Attendees:

WP1: Fab
WP2: Leanne
WP3: Antony 
WP4: Piotr
WP5: Jens
WP6: Cal
WP7: Gareth
WP8: Jeff
WP9: Annalisa, Julian
WP10: Johan
WP12: Erwin
SCG: -
External: Lee, Sergio


- Discussion of EGEE
  Erwin reported on the latest developments in EGEE. 
  The EGEE exec committee has asked the ATF to provide input for
  question 2 of the reviewers:
  - slides produced and sent to Bob for EGEE exec committee

- open bugs and issues
  - jeff explained the file access issue 
    jeff will send a script; julian will send his conversation with
    Peter 

    => action on Fab, Jens, and Leanne to look into it.

  - long running job usecase - akos sent a new diagram - Fab will check it. 

  - Leanne still to read D9.3

  - long running job (Fab): after 5-7 minutes network interruption job
  is considered to have failed and will be re-submitted. At this point
  the old job is killed by condorG - so it will be killed once the
  network comes up again. If the job does something during the network
  outage that cannot be prevented.

  => action on Fab: discuss with Condor/globus people if better error
  messages could be obtained from them

  => action on Fab: add a paragraph to the user guide mentioning the
  problem in the section discussing the re-submission.


Architecture review of components to be added to 2.0:
-----------------------------------------------------
- WP1: (slides on agenda page)
  add DagMan and Job partitioner
  DagMan can only deal with temporal dependencies (job start/end), no
  data dependencies or general events. 
  
  the jdl is nested; each single job is separately specified inside
  the overall jdl - currently the single jobs have to be explicitly
  there, not just another jdl - that would be useful.
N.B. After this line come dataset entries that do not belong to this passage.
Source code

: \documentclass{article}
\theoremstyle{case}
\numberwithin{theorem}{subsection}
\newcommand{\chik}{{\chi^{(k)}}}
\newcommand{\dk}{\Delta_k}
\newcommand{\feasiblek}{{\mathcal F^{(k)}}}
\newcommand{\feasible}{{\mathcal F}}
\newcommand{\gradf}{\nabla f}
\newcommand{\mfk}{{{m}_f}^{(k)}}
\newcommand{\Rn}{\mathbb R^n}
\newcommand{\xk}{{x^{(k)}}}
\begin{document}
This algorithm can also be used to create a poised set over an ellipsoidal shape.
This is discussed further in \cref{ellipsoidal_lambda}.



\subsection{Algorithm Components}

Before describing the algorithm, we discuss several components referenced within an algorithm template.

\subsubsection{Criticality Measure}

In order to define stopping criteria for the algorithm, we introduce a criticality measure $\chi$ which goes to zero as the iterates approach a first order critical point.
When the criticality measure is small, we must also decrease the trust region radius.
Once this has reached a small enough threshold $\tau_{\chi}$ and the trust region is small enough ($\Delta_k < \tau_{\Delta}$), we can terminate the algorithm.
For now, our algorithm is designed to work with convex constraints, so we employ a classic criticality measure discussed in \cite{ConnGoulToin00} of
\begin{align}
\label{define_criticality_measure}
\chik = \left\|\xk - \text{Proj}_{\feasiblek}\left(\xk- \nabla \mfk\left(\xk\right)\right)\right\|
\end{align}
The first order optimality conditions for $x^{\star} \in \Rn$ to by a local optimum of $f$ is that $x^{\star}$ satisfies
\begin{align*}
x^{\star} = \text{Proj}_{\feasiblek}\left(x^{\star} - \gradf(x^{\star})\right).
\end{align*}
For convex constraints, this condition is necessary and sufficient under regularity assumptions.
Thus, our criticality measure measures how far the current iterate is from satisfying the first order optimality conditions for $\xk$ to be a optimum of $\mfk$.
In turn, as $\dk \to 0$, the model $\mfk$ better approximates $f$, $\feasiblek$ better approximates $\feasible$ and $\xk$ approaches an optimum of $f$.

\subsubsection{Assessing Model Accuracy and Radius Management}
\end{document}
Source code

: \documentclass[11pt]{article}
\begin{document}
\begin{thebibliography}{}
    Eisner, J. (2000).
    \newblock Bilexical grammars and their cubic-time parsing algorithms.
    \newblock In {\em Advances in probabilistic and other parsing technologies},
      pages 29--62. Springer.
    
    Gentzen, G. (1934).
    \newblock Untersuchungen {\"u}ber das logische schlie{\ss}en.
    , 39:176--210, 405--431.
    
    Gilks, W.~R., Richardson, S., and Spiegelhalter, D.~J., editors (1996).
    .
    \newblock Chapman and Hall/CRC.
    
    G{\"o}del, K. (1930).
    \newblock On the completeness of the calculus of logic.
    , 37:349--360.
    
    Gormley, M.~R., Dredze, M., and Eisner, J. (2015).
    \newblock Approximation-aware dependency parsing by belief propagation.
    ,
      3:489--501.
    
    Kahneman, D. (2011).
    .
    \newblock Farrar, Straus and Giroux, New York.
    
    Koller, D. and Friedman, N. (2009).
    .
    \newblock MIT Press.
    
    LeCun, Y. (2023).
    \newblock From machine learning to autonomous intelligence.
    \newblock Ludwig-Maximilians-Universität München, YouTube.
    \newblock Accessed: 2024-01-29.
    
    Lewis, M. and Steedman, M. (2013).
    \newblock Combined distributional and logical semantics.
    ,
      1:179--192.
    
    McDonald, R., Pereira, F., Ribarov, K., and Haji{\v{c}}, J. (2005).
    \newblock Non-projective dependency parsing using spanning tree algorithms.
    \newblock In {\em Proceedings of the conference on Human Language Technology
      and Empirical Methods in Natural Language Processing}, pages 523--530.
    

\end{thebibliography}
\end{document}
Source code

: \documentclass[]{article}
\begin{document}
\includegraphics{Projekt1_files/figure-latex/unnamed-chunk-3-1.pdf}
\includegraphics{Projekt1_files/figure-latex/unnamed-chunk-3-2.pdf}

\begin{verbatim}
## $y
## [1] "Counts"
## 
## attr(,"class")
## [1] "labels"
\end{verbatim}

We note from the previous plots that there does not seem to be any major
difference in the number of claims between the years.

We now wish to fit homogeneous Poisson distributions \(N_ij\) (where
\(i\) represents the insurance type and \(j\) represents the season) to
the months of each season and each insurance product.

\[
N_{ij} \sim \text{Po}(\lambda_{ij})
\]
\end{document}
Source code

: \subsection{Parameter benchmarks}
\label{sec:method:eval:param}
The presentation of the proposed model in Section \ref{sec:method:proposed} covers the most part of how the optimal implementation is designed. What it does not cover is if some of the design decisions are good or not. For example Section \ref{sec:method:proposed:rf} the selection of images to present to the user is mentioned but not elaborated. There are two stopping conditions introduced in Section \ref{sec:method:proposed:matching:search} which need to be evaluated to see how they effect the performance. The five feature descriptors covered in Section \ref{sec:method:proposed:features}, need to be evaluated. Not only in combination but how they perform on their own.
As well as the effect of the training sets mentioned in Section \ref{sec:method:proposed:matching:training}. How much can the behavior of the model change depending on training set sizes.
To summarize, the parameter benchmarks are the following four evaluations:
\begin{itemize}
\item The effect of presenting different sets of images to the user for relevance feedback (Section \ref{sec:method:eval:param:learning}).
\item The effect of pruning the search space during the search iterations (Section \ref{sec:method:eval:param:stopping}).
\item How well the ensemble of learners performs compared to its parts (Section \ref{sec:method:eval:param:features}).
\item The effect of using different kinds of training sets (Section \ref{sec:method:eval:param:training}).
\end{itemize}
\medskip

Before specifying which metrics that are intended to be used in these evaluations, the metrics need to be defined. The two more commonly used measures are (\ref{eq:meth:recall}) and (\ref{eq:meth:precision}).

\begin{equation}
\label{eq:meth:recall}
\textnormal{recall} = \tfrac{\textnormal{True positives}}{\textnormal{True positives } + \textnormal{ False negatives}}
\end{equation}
  nested DAGs are possible in principle - but needs testing; not sure
  whether it will be supported.

  parameterized job description (e.g. 'submit 50 jobs with the same
  executable and parameterized input data') is being studied; not sure
  whether it can be supported.

  - job partitioning:
  requires jobs to be checkpointable
  semantics of job partitioning not completely clear
  job needs to be specifically prepared to use that feature
  only applicable to specific use cases - not a general
  parallelization tool
  jobs with side-effects may not be partitionable - up to the user to
  check
  binding of input data to job steps not completely clear, it's
  definitely restricted. 
        
  job checkpointing and partitioning document in WP1 edms - please read
  and discuss on the mailinglist.


WP2: (no slides) 

  Leanne explained that the only addition to 2.0 will be the full
  deployment of RLS - the replica manager will be modified to work
  with it. Applications should use the replica manager to find out
  where their data is and not RLI/LRC interfaces directly. If you use
  those you will have to follow the topology.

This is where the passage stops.